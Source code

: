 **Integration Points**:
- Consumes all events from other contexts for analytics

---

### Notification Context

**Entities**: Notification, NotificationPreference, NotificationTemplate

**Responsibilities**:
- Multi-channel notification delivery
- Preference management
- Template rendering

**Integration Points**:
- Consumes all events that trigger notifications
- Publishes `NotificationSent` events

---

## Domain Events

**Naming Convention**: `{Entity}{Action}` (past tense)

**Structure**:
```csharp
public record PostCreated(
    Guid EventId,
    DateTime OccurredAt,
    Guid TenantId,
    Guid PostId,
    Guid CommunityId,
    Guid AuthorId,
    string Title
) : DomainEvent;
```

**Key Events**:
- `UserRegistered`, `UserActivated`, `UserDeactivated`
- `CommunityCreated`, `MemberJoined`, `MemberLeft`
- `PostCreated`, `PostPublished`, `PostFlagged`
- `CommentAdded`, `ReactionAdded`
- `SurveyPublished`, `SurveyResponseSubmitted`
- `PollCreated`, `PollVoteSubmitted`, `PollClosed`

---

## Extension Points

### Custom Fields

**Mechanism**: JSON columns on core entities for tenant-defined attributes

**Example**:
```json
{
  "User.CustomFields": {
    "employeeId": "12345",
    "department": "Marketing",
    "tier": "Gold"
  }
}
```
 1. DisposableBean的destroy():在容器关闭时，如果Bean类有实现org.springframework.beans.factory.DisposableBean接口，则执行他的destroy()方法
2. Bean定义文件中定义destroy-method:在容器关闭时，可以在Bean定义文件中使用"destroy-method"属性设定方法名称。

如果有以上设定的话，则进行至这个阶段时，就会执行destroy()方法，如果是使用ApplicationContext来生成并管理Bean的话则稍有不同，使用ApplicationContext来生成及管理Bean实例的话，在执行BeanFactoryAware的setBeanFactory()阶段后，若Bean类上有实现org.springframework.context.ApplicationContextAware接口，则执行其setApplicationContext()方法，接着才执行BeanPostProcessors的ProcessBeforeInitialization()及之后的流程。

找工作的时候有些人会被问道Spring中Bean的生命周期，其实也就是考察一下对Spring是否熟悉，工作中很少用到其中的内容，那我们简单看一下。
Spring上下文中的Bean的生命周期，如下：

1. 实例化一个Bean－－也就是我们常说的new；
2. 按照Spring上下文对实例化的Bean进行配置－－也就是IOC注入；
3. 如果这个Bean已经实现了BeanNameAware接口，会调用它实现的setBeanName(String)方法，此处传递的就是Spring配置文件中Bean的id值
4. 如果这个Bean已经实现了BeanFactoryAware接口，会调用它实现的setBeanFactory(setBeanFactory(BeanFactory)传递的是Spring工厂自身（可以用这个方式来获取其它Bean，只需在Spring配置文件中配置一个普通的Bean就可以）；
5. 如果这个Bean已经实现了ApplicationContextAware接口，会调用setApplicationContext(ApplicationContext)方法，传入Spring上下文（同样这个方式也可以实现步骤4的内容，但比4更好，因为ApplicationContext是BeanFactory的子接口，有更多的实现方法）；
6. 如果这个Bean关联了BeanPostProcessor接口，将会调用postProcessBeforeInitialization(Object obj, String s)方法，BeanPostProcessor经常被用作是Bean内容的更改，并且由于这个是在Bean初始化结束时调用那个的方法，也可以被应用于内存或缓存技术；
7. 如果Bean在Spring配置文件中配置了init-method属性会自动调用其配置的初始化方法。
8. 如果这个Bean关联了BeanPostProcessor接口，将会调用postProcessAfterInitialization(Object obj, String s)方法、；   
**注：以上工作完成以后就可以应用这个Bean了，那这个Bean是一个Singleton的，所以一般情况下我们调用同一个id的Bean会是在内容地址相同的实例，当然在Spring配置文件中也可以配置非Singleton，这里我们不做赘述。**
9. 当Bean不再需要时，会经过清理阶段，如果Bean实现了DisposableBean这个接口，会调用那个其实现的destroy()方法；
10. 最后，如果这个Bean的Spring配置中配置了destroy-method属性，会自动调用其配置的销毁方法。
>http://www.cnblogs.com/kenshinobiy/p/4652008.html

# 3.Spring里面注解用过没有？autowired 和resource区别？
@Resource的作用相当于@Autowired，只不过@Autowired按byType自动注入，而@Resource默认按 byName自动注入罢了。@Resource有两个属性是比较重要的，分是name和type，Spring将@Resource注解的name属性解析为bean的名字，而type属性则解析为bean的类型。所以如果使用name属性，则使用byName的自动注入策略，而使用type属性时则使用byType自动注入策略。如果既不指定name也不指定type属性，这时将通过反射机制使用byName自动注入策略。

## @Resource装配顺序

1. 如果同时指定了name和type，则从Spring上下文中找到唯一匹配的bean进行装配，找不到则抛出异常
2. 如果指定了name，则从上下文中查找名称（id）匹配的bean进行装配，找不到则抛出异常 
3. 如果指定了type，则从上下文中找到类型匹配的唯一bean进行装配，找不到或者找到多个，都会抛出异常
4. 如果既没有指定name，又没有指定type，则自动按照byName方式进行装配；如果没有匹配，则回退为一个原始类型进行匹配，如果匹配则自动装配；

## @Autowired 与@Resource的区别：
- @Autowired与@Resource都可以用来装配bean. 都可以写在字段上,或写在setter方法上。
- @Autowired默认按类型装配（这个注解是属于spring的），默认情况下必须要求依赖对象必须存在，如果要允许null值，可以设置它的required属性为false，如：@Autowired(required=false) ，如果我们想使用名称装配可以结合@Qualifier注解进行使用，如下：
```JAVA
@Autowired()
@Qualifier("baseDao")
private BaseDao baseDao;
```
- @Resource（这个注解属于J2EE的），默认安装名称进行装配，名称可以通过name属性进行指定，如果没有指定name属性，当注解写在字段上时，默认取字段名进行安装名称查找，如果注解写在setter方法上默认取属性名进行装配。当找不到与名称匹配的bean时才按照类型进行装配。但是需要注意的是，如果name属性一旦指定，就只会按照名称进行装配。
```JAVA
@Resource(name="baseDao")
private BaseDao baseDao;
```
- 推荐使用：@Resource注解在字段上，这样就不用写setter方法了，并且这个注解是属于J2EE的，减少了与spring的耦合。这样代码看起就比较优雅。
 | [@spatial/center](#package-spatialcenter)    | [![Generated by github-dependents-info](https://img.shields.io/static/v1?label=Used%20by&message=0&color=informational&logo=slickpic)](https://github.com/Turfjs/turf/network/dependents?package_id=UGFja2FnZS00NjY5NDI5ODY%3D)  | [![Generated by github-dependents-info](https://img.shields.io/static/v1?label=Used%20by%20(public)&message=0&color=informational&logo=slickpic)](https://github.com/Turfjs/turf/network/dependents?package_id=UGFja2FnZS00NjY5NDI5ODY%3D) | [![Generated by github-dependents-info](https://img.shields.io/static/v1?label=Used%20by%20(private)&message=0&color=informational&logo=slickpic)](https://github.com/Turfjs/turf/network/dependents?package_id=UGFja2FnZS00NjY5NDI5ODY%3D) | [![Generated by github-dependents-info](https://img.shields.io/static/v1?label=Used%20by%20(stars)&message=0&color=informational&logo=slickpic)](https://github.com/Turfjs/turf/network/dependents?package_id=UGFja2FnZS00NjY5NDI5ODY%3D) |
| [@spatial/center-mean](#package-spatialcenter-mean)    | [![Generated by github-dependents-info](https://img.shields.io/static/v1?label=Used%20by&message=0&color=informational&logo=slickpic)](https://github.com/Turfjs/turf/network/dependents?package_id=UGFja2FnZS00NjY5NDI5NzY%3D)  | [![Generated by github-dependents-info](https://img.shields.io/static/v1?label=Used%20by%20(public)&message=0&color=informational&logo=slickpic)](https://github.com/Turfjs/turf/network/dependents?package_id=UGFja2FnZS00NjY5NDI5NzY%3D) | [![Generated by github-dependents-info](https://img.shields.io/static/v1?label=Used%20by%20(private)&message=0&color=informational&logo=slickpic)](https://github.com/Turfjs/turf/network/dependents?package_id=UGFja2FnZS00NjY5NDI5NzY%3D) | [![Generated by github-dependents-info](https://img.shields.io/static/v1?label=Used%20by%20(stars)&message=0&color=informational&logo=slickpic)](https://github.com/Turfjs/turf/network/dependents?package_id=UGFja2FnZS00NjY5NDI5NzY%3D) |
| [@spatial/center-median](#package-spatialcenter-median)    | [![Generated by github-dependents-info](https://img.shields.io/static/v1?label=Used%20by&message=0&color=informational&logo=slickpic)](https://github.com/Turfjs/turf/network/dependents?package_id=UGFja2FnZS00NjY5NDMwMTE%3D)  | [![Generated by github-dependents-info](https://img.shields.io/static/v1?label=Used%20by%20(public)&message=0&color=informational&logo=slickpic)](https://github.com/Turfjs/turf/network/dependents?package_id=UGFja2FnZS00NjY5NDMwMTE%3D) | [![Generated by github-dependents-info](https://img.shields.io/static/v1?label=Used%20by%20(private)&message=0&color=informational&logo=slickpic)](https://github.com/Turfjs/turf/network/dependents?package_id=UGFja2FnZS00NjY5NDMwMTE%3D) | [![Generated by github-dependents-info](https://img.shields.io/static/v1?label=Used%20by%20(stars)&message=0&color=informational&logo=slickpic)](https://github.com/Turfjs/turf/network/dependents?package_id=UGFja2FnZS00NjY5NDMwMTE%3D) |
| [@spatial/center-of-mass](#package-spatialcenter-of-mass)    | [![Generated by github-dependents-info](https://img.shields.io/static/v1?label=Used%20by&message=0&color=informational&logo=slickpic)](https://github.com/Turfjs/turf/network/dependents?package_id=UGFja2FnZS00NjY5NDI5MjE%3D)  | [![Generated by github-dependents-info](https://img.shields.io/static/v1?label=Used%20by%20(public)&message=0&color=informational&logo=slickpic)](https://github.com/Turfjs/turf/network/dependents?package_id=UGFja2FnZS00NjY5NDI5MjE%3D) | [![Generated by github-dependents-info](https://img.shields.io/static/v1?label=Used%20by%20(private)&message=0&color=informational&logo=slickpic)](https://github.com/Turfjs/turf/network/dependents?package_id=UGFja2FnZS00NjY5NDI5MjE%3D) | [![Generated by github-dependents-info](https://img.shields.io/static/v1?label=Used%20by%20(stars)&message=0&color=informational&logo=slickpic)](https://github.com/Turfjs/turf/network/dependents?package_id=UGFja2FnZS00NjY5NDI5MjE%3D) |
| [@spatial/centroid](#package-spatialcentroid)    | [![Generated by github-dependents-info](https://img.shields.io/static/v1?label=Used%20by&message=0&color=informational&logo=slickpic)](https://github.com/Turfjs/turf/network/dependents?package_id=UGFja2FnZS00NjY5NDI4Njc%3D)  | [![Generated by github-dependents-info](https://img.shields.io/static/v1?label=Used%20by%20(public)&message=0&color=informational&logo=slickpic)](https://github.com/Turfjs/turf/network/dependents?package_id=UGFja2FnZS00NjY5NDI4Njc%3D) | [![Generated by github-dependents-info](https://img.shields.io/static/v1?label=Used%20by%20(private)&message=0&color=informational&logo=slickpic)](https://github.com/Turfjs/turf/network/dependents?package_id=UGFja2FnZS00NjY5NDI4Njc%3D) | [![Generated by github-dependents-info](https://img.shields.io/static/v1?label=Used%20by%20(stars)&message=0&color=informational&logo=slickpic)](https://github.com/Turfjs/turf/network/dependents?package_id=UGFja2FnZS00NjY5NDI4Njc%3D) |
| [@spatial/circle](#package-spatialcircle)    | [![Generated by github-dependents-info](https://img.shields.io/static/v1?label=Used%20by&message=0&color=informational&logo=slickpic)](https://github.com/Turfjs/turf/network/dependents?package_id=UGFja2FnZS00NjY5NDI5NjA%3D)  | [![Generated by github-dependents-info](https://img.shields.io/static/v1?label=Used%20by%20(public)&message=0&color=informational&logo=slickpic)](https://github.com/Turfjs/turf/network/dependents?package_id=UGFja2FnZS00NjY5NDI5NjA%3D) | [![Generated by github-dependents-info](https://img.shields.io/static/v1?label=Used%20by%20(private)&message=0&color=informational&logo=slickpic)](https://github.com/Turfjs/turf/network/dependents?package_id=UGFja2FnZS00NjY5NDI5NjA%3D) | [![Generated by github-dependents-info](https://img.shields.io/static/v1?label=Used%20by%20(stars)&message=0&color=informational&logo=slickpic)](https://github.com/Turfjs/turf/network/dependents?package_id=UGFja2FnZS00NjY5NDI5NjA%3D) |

* Your instructions *
Copy out only the lines above from the one with "### Notification Context" to the one with "3. 如果这个Bean已经实", inclusive, exactly as they stand.

* Exercise result *
### Notification Context

**Entities**: Notification, NotificationPreference, NotificationTemplate

**Responsibilities**:
- Multi-channel notification delivery
- Preference management
- Template rendering

**Integration Points**:
- Consumes all events that trigger notifications
- Publishes `NotificationSent` events

---

## Domain Events

**Naming Convention**: `{Entity}{Action}` (past tense)

**Structure**:
```csharp
public record PostCreated(
    Guid EventId,
    DateTime OccurredAt,
    Guid TenantId,
    Guid PostId,
    Guid CommunityId,
    Guid AuthorId,
    string Title
) : DomainEvent;
```

**Key Events**:
- `UserRegistered`, `UserActivated`, `UserDeactivated`
- `CommunityCreated`, `MemberJoined`, `MemberLeft`
- `PostCreated`, `PostPublished`, `PostFlagged`
- `CommentAdded`, `ReactionAdded`
- `SurveyPublished`, `SurveyResponseSubmitted`
- `PollCreated`, `PollVoteSubmitted`, `PollClosed`

---

## Extension Points

### Custom Fields

**Mechanism**: JSON columns on core entities for tenant-defined attributes

**Example**:
```json
{
  "User.CustomFields": {
    "employeeId": "12345",
    "department": "Marketing",
    "tier": "Gold"
  }
}
```
 1. DisposableBean的destroy():在容器关闭时，如果Bean类有实现org.springframework.beans.factory.DisposableBean接口，则执行他的destroy()方法
2. Bean定义文件中定义destroy-method:在容器关闭时，可以在Bean定义文件中使用"destroy-method"属性设定方法名称。

如果有以上设定的话，则进行至这个阶段时，就会执行destroy()方法，如果是使用ApplicationContext来生成并管理Bean的话则稍有不同，使用ApplicationContext来生成及管理Bean实例的话，在执行BeanFactoryAware的setBeanFactory()阶段后，若Bean类上有实现org.springframework.context.ApplicationContextAware接口，则执行其setApplicationContext()方法，接着才执行BeanPostProcessors的ProcessBeforeInitialization()及之后的流程。

找工作的时候有些人会被问道Spring中Bean的生命周期，其实也就是考察一下对Spring是否熟悉，工作中很少用到其中的内容，那我们简单看一下。
Spring上下文中的Bean的生命周期，如下：

1. 实例化一个Bean－－也就是我们常说的new；
2. 按照Spring上下文对实例化的Bean进行配置－－也就是IOC注入；
3. 如果这个Bean已经实现了BeanNameAware接口，会调用它实现的setBeanName(String)方法，此处传递的就是Spring配置文件中Bean的id值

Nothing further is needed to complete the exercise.